Lead: For 400 years service men and women have fought to carve out and defend freedom and the civilization we know as America. This series on A Moment in Time is devoted to the memory of those warriors, whose devotion gave, in the words of Lincoln at Gettysburg, the last full measure.

Intro: A Moment in Time with Dan Roberts

Content: Billy Mitchell’s experience as Army air combat commander during World War I showed him that future success in warfare depended on air power. His problem was that he just couldn’t keep his mouth shut.

Before the war, Mitchell had a limited view of the airplane’s potential. He was in the Signal Corps and believed flying machines were primarily useful only for reconnaissance, flying behind and over the battlefield, spotting artillery, tracking enemy maneuvers, and aiding in fast communication and travel. As the months in Europe passed, his perspective began to change. He started to fly battle missions beside his pilots and eventually rose to be leader of the Army’s air arm. Under actual combat conditions additional powerful possibilities for the airplane began to emerge.
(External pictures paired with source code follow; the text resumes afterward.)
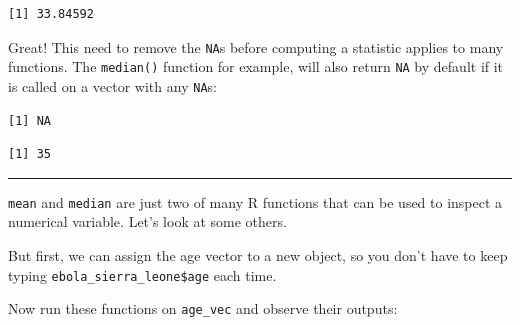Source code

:\documentclass[
  letterpaper,
  DIV=11,
  numbers=noendperiod]{scrreprt}
\newenvironment{Shaded}{\begin{snugshade}}{\end{snugshade}}
\newcommand{\AttributeTok}[1]{\textcolor[rgb]{0.40,0.45,0.13}{#1}}
\newcommand{\CommentTok}[1]{\textcolor[rgb]{0.37,0.37,0.37}{#1}}
\newcommand{\FunctionTok}[1]{\textcolor[rgb]{0.28,0.35,0.67}{#1}}
\newcommand{\NormalTok}[1]{\textcolor[rgb]{0.00,0.23,0.31}{#1}}
\newcommand{\OtherTok}[1]{\textcolor[rgb]{0.00,0.23,0.31}{#1}}
\newcommand{\SpecialCharTok}[1]{\textcolor[rgb]{0.37,0.37,0.37}{#1}}
\begin{document}
\begin{verbatim}
[1] 33.84592
\end{verbatim}

Great! This need to remove the \texttt{NA}s before computing a statistic
applies to many functions. The \texttt{median()} function for example,
will also return \texttt{NA} by default if it is called on a vector with
any \texttt{NA}s:

\begin{Shaded}
\end{Shaded}

\begin{verbatim}
[1] NA
\end{verbatim}

\begin{Shaded}
\end{Shaded}

\begin{verbatim}
[1] 35
\end{verbatim}

\begin{center}\rule{0.5\linewidth}{0.5pt}\end{center}

\texttt{mean} and \texttt{median} are just two of many R functions that
can be used to inspect a numerical variable. Let's look at some others.

But first, we can assign the age vector to a new object, so you don't
have to keep typing \texttt{ebola\_sierra\_leone\$age} each time.

\begin{Shaded}
\end{Shaded}

Now run these functions on \texttt{age\_vec} and observe their outputs:
\end{document}
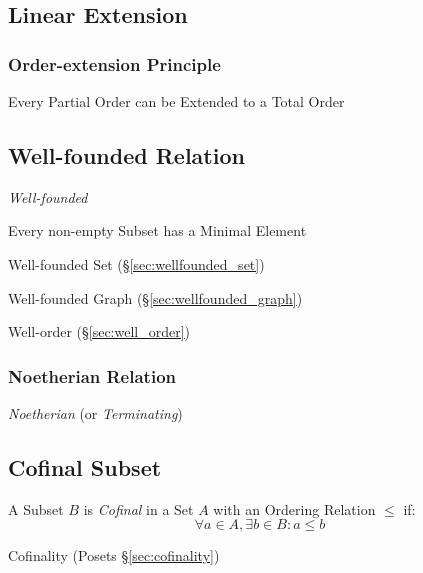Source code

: \subsection{Linear Extension}\label{sec:linear_extension}

\subsubsection{Order-extension Principle}
\label{sec:order_extension_principle}

Every Partial Order can be Extended to a Total Order



\subsection{Well-founded Relation}\label{sec:well_founded}

\emph{Well-founded}

Every non-empty Subset has a Minimal Element

Well-founded Set (\S\ref{sec:wellfounded_set})

Well-founded Graph (\S\ref{sec:wellfounded_graph})

Well-order (\S\ref{sec:well_order})



\subsubsection{Noetherian Relation}\label{sec:noetherian_relation}

\emph{Noetherian} (or \emph{Terminating})



\subsection{Cofinal Subset}\label{sec:cofinal_subset}

A Subset $B$ is \emph{Cofinal} in a Set $A$ with an Ordering Relation
$\leq$ if:
\[
  \forall a \in A, \exists b \in B : a \leq b
\]

Cofinality (Posets \S\ref{sec:cofinality})

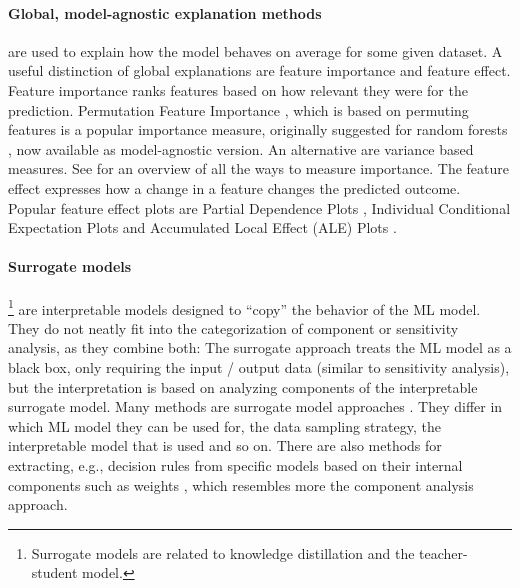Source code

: \documentclass[runningheads]{llncs}
\begin{document}
\paragraph{Global, model-agnostic explanation methods} are used to explain how the model behaves on average for some given dataset.
A useful distinction of global explanations are feature importance and feature effect.
Feature importance ranks features based on how relevant they were for the prediction.
Permutation Feature Importance \cite{fisher2019all}, which is based on permuting features is a popular importance measure, originally suggested for random forests \cite{breiman2001random}, now available as model-agnostic version.
An alternative are variance based measures.
See \cite{wei2015variable} for an overview of all the ways to measure importance.
The feature effect expresses how a change in a feature changes the predicted outcome.
Popular feature effect plots are Partial Dependence Plots \cite{friedman2001greedy}, Individual Conditional Expectation Plots \cite{goldstein2015peeking} and Accumulated Local Effect  (ALE)  Plots \cite{apley2016visualizing}.

\paragraph{Surrogate models}\footnote{Surrogate models are related to knowledge distillation and the teacher-student model.} are interpretable models designed to \enquote{copy} the behavior of the ML model.
They do not neatly fit into the categorization of component or sensitivity analysis, as they combine both:
The surrogate approach treats the ML model as a black box, only requiring the input / output data  (similar to sensitivity analysis), but the interpretation is based on analyzing components of the interpretable surrogate model.
Many methods are surrogate model approaches \cite{puri2017magix,molnar2019,ming2018rulematrix,ribeiro2016should,frosst2017distilling,bastani2017interpreting,craven1996extracting,krishnan2017palm}.
They differ in which ML model they can be used for, the data sampling strategy, the interpretable model that is used and so on.
There are also methods for extracting, e.g., decision rules from specific models based on their internal components such as weights \cite{andrews1995survey,augasta2012rule}, which resembles more the component analysis approach.

\end{document}
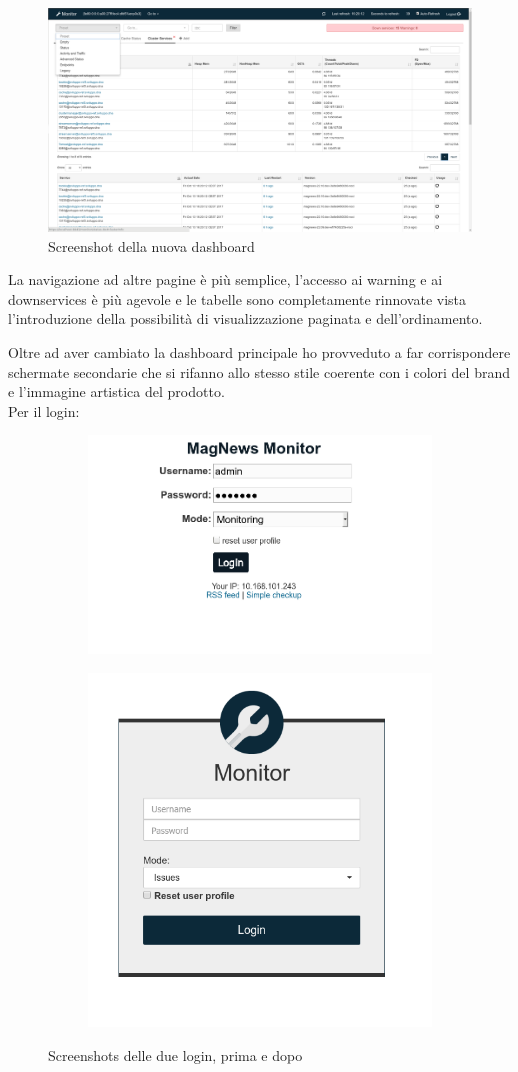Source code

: \documentclass[a4paper]{article}
\begin{document}
\begin{figure}[H]
	\includegraphics[width=\textwidth]{dashboard_new.png}
	\centering
	\caption{Screenshot della nuova dashboard}
\end{figure}
La navigazione ad altre pagine è più semplice, l'accesso ai warning e ai downservices
è più agevole e le tabelle sono completamente rinnovate vista l'introduzione della possibilità di
visualizzazione paginata e dell'ordinamento.
\par Oltre ad aver cambiato la dashboard principale ho provveduto a far corrispondere schermate secondarie
che si rifanno allo stesso stile coerente con i colori del brand e l'immagine artistica del prodotto.\\
Per il login:
\begin{figure}[H]
	\centering
	\begin{subfigure}
	  \centering
	  \includegraphics[width=0.45\linewidth]{login_old.png}
	\end{subfigure}%
	\begin{subfigure}
	  \centering
	  \includegraphics[width=0.45\linewidth]{login_new.png}
	\end{subfigure}
	\caption{Screenshots delle due login, prima e dopo}
\end{figure}
\end{document}
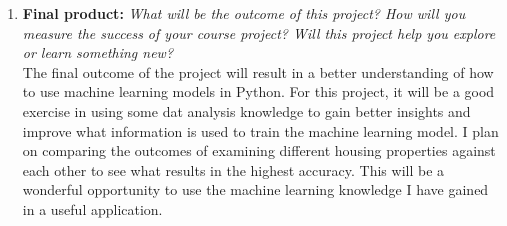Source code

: \documentclass{article}
\begin{document}
\begin{enumerate}
        \item \textbf{Final product:} \textit{What will be the outcome of this project? How will you measure the success of your course project? Will this project help you explore or learn something new?} \\

        The final outcome of the project will result in a better understanding of how to use machine learning models in Python. For this project, it will be a good exercise in using some dat analysis knowledge to gain better insights and improve what information is used to train the machine learning model. I plan on comparing the outcomes of examining different housing properties against each other to see what results in the highest accuracy. This will be a wonderful opportunity to use the machine learning knowledge I have gained in a useful application.

    \end{enumerate}
\end{document}
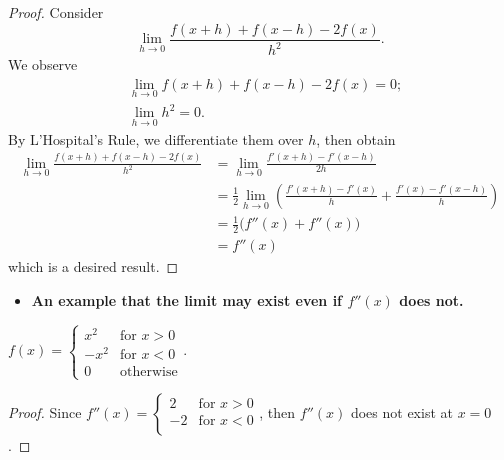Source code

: \begin{Exercise}
	\begin{proof}
		Consider
		$$
		\lim_{h\to 0}\frac{f(x+h) + f(x-h) -2f(x)}{h^2}.
		$$
		We observe
		\begin{align*}
		&\lim_{h\to 0}f(x+h)+f(x-h)-2f(x) = 0; \\
		&\lim_{h\to 0}h^2 =0.
		\end{align*}
		By L'Hospital's Rule, we differentiate them over $h$, then obtain
		\begin{align*}
		\lim_{h\to 0}\frac{f(x+h) + f(x-h) -2f(x)}{h^2}
		&= \lim_{h\to 0}\frac{f'(x+h) - f'(x-h)}{2h} \\
		&= \frac{1}{2} \lim_{h\to 0}\left( \frac{f'(x+h)-f'(x)}{h} + \frac{f'(x) - f'(x-h)}{h} \right)\\
		&= \frac{1}{2} \big(f''(x) + f''(x) \big) \\
		&= f''(x)
		\end{align*}
		which is a desired result.
	\end{proof}
	\begin{itemize}
		\item \textbf{An example that the limit may exist even if $f''(x)$ does not.}
	\end{itemize}
	\begin{answer}
		$f(x) = \begin{cases}
		x^2 & \mbox{for } x > 0 \\
		-x^2 & \mbox{for } x < 0 \\
		0 & \mbox{otherwise}
		\end{cases}$.
	\end{answer}
	\begin{proof}
		Since $f''(x) = \begin{cases}
		2 & \mbox{for } x> 0 \\
		-2 & \mbox{for } x<0 \\
		\end{cases}$, then $f''(x)$ does not exist at $x=0$.
	\end{proof}
\end{Exercise}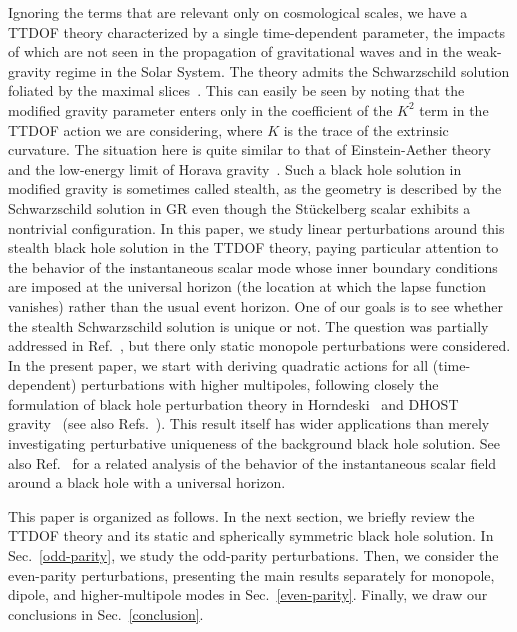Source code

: \documentclass[aps,prd,preprintnumbers,superscriptaddress,nofootinbib,notitlepage]{revtex4-2}
\begin{document}
Ignoring the terms that are relevant only on cosmological scales, we have a TTDOF theory characterized by a single time-dependent parameter, the impacts of which are not seen in the propagation of gravitational waves and in the weak-gravity regime in the Solar System.
The theory admits the Schwarzschild solution foliated by the maximal slices~\cite{Iyonaga:2021yfv}.
This can easily be seen by noting that the modified gravity parameter enters only in the coefficient of the $K^2$ term in the TTDOF action we are considering, where $K$ is the trace of the extrinsic curvature.
The situation here is quite similar to that of Einstein-Aether theory and the low-energy limit of Horava gravity~\cite{Barausse:2011pu,Blas:2011ni}.
Such a black hole solution in modified gravity is sometimes called stealth, as the geometry is described by the Schwarzschild solution in GR even though the St\"{u}ckelberg scalar exhibits a nontrivial configuration.
In this paper, we study linear perturbations around this stealth black hole solution in the TTDOF theory, paying particular attention to the behavior of the instantaneous scalar mode whose inner boundary conditions are imposed at the universal horizon (the location at which the lapse function vanishes) rather than the usual event horizon.
One of our goals is to see whether the stealth Schwarzschild solution is unique or not.
The question was partially addressed in Ref.~\cite{Iyonaga:2021yfv},
but there only static monopole perturbations were considered.
In the present paper, we start with deriving quadratic actions for all (time-dependent) perturbations with higher multipoles, following closely the formulation of black hole perturbation theory in Horndeski~\cite{Kobayashi:2012kh,Kobayashi:2014wsa} and DHOST gravity~\cite{Takahashi:2019oxz,Tomikawa:2021pca,Takahashi:2021bml}
(see also Refs.~\cite{deRham:2019gha,Khoury:2020aya,Langlois:2021aji,Langlois:2022ulw,Nakashi:2022wdg}).
This result itself has wider applications than merely investigating perturbative uniqueness of the background black hole solution.
See also Ref.~\cite{Lin:2017jvc} for a related analysis of the behavior of the instantaneous scalar field around a black hole with a universal horizon.




This paper is organized as follows. In the next section, we briefly review the TTDOF theory and its static and spherically symmetric black hole solution.
In Sec.~\ref{odd-parity}, we study the odd-parity perturbations.
Then, we consider the even-parity perturbations, presenting the main results separately for monopole, dipole, and higher-multipole modes in Sec.~\ref{even-parity}.
Finally, we draw our conclusions in Sec.~\ref{conclusion}.
\end{document}
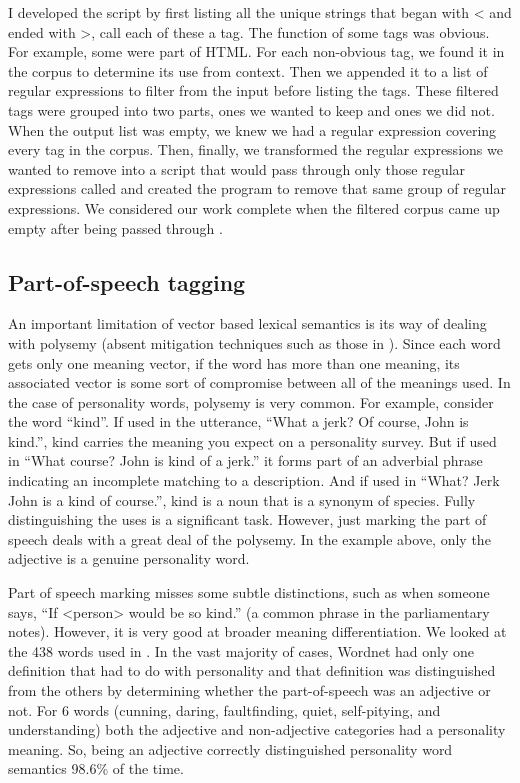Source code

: \documentclass[eric_thesis.tex]{subfiles}
\begin{document}
I developed the script by first listing all the unique strings that began with 
< and ended with >, call each of these a tag. The function of some tags was 
obvious. For example, some were part of HTML. For each non-obvious tag, we found 
it in the corpus to determine its use from context. Then we appended it to a 
list of regular expressions to filter from the input before listing the tags. 
These filtered tags were grouped into two parts, ones we wanted to keep and ones 
we did not. When the output list was empty, we knew we had a regular expression 
covering every tag in the corpus. Then, finally, we transformed the regular 
expressions we wanted to remove into a script that would pass through only those 
regular expressions called  and created the 
 program to remove that same group of regular 
expressions. We considered our work complete when the filtered corpus came up 
empty after being passed through .

\subsection{Part-of-speech tagging}

An important limitation of vector based lexical semantics is its way of dealing 
with polysemy (absent mitigation techniques such as those in ). Since each word gets only one meaning vector, if the 
word has more than one meaning, its associated vector is some sort of compromise 
between all of the meanings used. In the case of personality words, polysemy is 
very common. For example, consider the word ``kind''. If used in the utterance, 
``What a jerk? Of course, John is kind.'', kind carries the meaning you expect 
on a personality survey. But if used in ``What course? John is kind of a jerk.'' 
it forms part of an adverbial phrase indicating an incomplete matching to a 
description. And if used in ``What? Jerk John is a kind of course.'', kind is a 
noun that is a synonym of species. Fully distinguishing the uses is a 
significant task. However, just marking the part of speech deals with a great 
deal of the polysemy. In the example above, only the adjective is a genuine 
personality word. 

Part of speech marking misses some subtle distinctions, such as when someone 
says, ``If <person> would be so kind.'' (a common phrase in the parliamentary 
notes). However, it is very good at broader meaning differentiation. We looked 
at the 438 words used in . In 
the vast majority of cases, Wordnet had only one definition that had to do with 
personality and that definition was distinguished from the others by determining 
whether the part-of-speech was an adjective or not. For 6 words (cunning, 
daring, faultfinding, quiet, self-pitying, and understanding) both the adjective 
and non-adjective categories had a personality meaning. So, being an adjective 
correctly distinguished personality word semantics 98.6\% of the time.
\end{document}
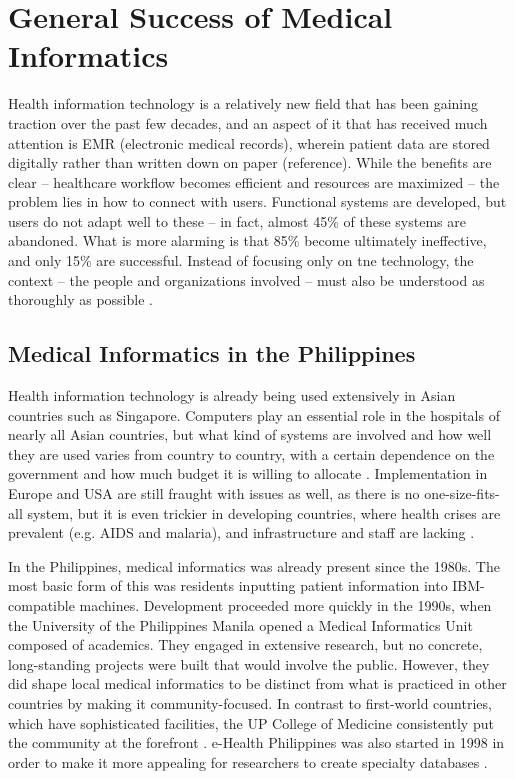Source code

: \section{General Success of Medical Informatics}

Health information technology is a relatively new field that has been gaining traction over the past few decades, and an aspect of it that has received much attention is EMR (electronic medical records), wherein patient data are stored digitally rather than written down on paper (reference). While the benefits are clear -- healthcare workflow becomes efficient and resources are maximized -- the problem lies in how to connect with users. Functional systems are developed, but users do not adapt well to these -- in fact, almost 45\% of these systems are abandoned. What is more alarming is that 85\% become ultimately ineffective, and only 15\% are successful. Instead of focusing only on tne technology, the context -- the people and organizations involved -- must also be understood as thoroughly as possible \cite{premji2012implementing}.

\subsection{Medical Informatics in the Philippines}

Health information technology is already being used extensively in Asian countries such as Singapore. Computers play an essential role in the hospitals of nearly all Asian countries, but what kind of systems are involved and how well they are used varies from country to country, with a certain dependence on the government and how much budget it is willing to allocate \cite{nguyen2008analysis}. Implementation in Europe and USA are still fraught with issues as well, as there is no one-size-fits-all system, but it is even trickier in developing countries, where health crises are prevalent (e.g. AIDS and malaria), and infrastructure and staff are lacking \cite{fraser2005implementing}.

In the Philippines, medical informatics was already present since the 1980s. The most basic form of this was residents inputting patient information into IBM-compatible machines. Development proceeded more quickly in the 1990s, when the University of the Philippines Manila opened a Medical Informatics Unit composed of academics. They engaged in extensive research, but no concrete, long-standing projects were built that would involve the public. However, they did shape local medical informatics to be distinct from what is practiced in other countries by making it community-focused. In contrast to first-world countries, which have sophisticated facilities, the UP College of Medicine consistently put the community at the forefront \cite{marcelo2007health}. e-Health Philippines was also started in 1998 in order to make it more appealing for researchers to create specialty databases \cite{nguyen2008analysis}.

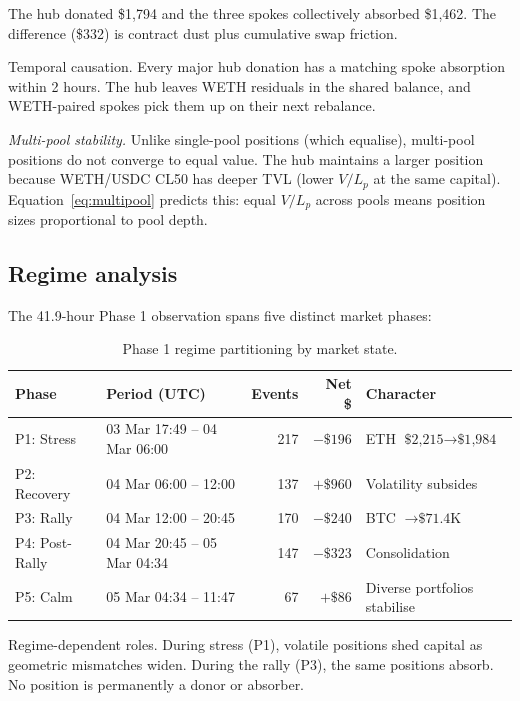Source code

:\documentclass[11pt,a4paper]{article}
\begin{document}
The hub donated \$1{,}794 and the three spokes collectively absorbed \$1{,}462. The difference (\$332) is contract dust plus cumulative swap friction.

Temporal causation. Every major hub donation has a matching spoke absorption within 2 hours. The hub leaves WETH residuals in the shared balance, and WETH-paired spokes pick them up on their next rebalance.

\emph{Multi-pool stability.} Unlike single-pool positions (which equalise), multi-pool positions do not converge to equal value. The hub maintains a larger position because WETH/USDC CL50 has deeper TVL (lower $V/L_p$ at the same capital). Equation~\eqref{eq:multipool} predicts this: equal $V/L_p$ across pools means position sizes proportional to pool depth.

\subsection{Regime analysis}\label{sec:regime}

The 41.9-hour Phase 1 observation spans five distinct market phases:

\begin{table}[H]
\centering
\caption{Phase 1 regime partitioning by market state.}\label{tab:regime}
\begin{tabular}{@{}llrrl@{}}
\toprule
Phase & Period (UTC) & Events & Net \$ & Character \\
\midrule
P1: Stress      & 03 Mar 17:49 -- 04 Mar 06:00 & 217 & $-\$196$ & ETH $\text{\$2{,}215} \to \text{\$1{,}984}$ \\
P2: Recovery    & 04 Mar 06:00 -- 12:00         & 137 & $+\$960$ & Volatility subsides \\
P3: Rally       & 04 Mar 12:00 -- 20:45         & 170 & $-\$240$ & BTC $\to \text{\$71.4K}$ \\
P4: Post-Rally  & 04 Mar 20:45 -- 05 Mar 04:34  & 147 & $-\$323$ & Consolidation \\
P5: Calm        & 05 Mar 04:34 -- 11:47         & 67  & $+\$86$  & Diverse portfolios stabilise \\
\bottomrule
\end{tabular}
\end{table}

Regime-dependent roles. During stress (P1), volatile positions shed capital as geometric mismatches widen. During the rally (P3), the same positions absorb. No position is permanently a donor or absorber.
\end{document}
Tactically, warplanes could support troops fighting on the ground and, strategically, planes could help destroy enemy installations behind the lines.

Billy Mitchell’s father and grandfather were congressmen. He thus grew up in the circles of power and expected people to listen when he spoke, but his habit of going public with his ideas and tendency to browbeat his opponents diminished his influence with the Army. Mitchell’s experience as head of Army air combat forces in Europe during World War I led him to conclude that the warplane was the key to victory in future conflicts and he went on a crusade to prove it. He was particularly adept at using the press to further his ideas. He arranged a series of highly publicized tests in which his bombers spectacularly sank several surplus battleships thus proving the ships’ vulnerability and increasing obsolescence.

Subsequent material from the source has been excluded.